Students at the University of Hawaii at Hilo and the Colorado School of Mines, located in Golden, Colorado, will work together on space research at both campuses and at the new space research center on Hawaiʻi, called Pacific International Space Center for Exploration Systems (PISCES), according to a Memorandum of Understanding to be signed April 4, 2008 in Colorado.

UH Hilo Chancellor Rose Tseng and School of Mines President Bill Scoggins will sign the agreement establishing a partnership between the two schools, which will greatly expand space research opportunities for faculty, undergraduate and graduate students at both schools.

UH Hilo is home to PISCES, which is dedicated to developing technologies that will enable humans to sustain life on another planet. Colorado School of Mines is home to the Center for Space Resources, which focuses on using the natural resources of space, also called in situ resource utilization, to make air and water, and to meet all human needs for survival on the moon and beyond.

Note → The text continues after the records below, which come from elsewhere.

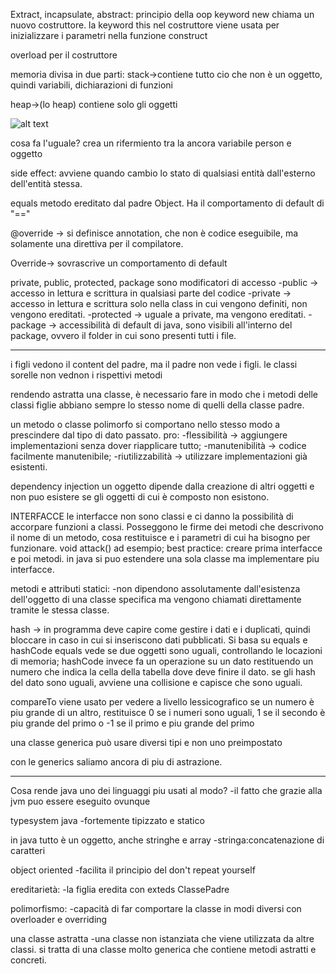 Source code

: Extract, incapsulate, abstract:
principio della oop
keyword new chiama un nuovo costruttore.
la keyword this nel costruttore viene usata per inizializzare i parametri nella funzione construct

overload per il costruttore

memoria divisa in due parti:
stack->contiene tutto cio che non è un oggetto, quindi variabili, dichiarazioni di funzioni

heap->(lo heap) contiene solo gli oggetti 

![alt text](image-1.png)

cosa fa l'uguale? crea un rifermiento tra la ancora variabile person e oggetto      

side effect: avviene quando cambio lo stato di qualsiasi entità dall'esterno dell'entità stessa. 

equals metodo ereditato dal padre Object. Ha il comportamento di default di "=="

@override ->
si definisce annotation, che non è codice eseguibile, ma solamente una direttiva per il compilatore.

Override->
sovrascrive un comportamento di default

private, public, protected, package
sono modificatori di accesso
-public -> accesso in lettura e scrittura in qualsiasi parte del codice
-private -> accesso in lettura e scrittura solo nella class in cui vengono definiti, non vengono ereditati.
-protected -> uguale a private, ma vengono ereditati.
-package -> accessibilità di default di java, sono visibili all'interno del package, ovvero il folder in cui sono presenti tutti i file. 

-------------------


i figli vedono il content del padre, ma il padre non vede i figli. le classi sorelle non vednon i rispettivi metodi

rendendo astratta una classe, è necessario fare in modo che i metodi delle classi figlie abbiano sempre lo stesso nome di quelli della classe padre.

un metodo o classe polimorfo si comportano nello stesso modo a prescindere dal tipo di dato passato. 
pro:
-flessibilità -> aggiungere implementazioni senza dover riapplicare tutto;
-manutenibilità -> codice facilmente manutenibile;
-riutilizzabilità -> utilizzare implementazioni già esistenti.

dependency injection
un oggetto dipende dalla creazione di altri oggetti e non puo esistere se gli oggetti di cui è composto non esistono.


INTERFACCE
le interfacce non sono classi e ci danno la possibilità di accorpare funzioni a classi. 
Posseggono le firme dei metodi che descrivono il nome di un metodo, cosa restituisce e i parametri di cui ha bisogno per funzionare. void attack() ad esempio;
best practice: creare prima interfacce e poi metodi.
in java si puo estendere una sola classe ma implementare piu interfacce.

metodi e attributi statici:
-non dipendono assolutamente dall'esistenza dell'oggetto di una classe specifica ma vengono chiamati direttamente tramite le stessa classe.

hash -> in programma deve capire come gestire i dati e i duplicati, quindi bloccare in caso in cui si inseriscono dati pubblicati.
Si basa su equals e hashCode
equals vede se due oggetti sono uguali, controllando le locazioni di memoria;
hashCode invece fa un operazione su un dato restituendo un numero che indica la cella della tabella dove deve finire il dato. se gli hash del dato sono uguali, avviene una collisione e capisce che sono uguali.


compareTo viene usato per vedere a livello lessicografico se un numero è piu grande di un altro, restituisce 0 se i numeri sono uguali, 1 se il secondo è piu grande del primo o -1 se il primo e piu grande del primo

una classe generica può usare diversi tipi e non uno preimpostato

con le generics saliamo ancora di piu di astrazione.

---------------------------------------

Cosa rende java uno dei linguaggi piu usati al modo?
-il fatto che grazie alla jvm puo essere eseguito ovunque

typesystem java
-fortemente tipizzato e statico

in java tutto è un oggetto, anche stringhe e array
-stringa:concatenazione di caratteri

object oriented
-facilita il principio del don't repeat yourself

ereditarietà:
-la figlia eredita con exteds ClassePadre

polimorfismo:
-capacità di far comportare la classe in modi diversi con overloader e overriding

una classe astratta
-una classe non istanziata che viene utilizzata da altre classi. si tratta di una classe molto generica che contiene metodi astratti e concreti.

PISCES was established and partially funded by the Hawaiʻi State Legislature in 2007. The organization is working with community and cultural leaders and educators to build on the Hawaiian history of voyaging in the preparation of future voyages into space. The space center plans to build a simulated lunar outpost on the Big Island where the ash and rock surface resembles the surface of the moon. Its labs will serve space agencies, commercial partners and entrepreneurs from the Pacific Rim and around the world that plan space mission involvement. PISCES has obtained research agreements with NASA in the areas of rover testing and in situ resource utilization.

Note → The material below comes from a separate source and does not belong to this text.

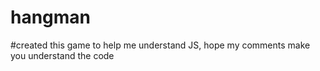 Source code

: # hangman

#created this game to help me understand JS, hope my comments make you understand the code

PISCES was conceived by the Japan-U.S. Science, Technology and Space Applications Program under the auspices of the State of Hawaiʻi. The new center is led by Dr. Frank Schowengerdt, former director of the NASA Research Partnership Centers and professor of physics at UH Hilo, and by Dr. Robert Fox, chair of the department of physics and astronomy at UH Hilo. A cultural advisory committee made up of native Hawaiians and representatives of all facets of the community helps guide PISCES decision-making.

"We are planning robust research programs in robotics, solar energy, in situ resource utilization, and education," said Schowengerdt. "Almost anything you would do at an outpost in space will be an opportunity for research and development at PISCES, and we need good students who want to pursue space science to be a part of this work."

Dr. Angel Abbud-Madrid, director of the Colorado School of Mines Center for Space Resources, said the partnership is perfect for their students, who are already involved in research on how to survive on the moon and Mars. Students work with Lockheed Martin on equipment designed to produce oxygen from the lunar rocks and soil. Mines students also have been involved in developing a special membrane that will one day help astronauts make methane fuel on Mars for their return flight to Earth.

"The number of Hawaiʻi students interested in space exploration is rapidly growing," said Tseng. "We welcome the opportunity to be a part of information and education exchanges like this one.

"This partnership is a natural extension of our space-related initiatives that are made possible by the Big Island‘s unique living, learning laboratory," she added. "From the world‘s most important collection of telescopes atop Mauna Kea, to our ʻImiloa Astronomy Center, to PISCES, UH Hilo has taken its place on the cutting edge in this exciting field."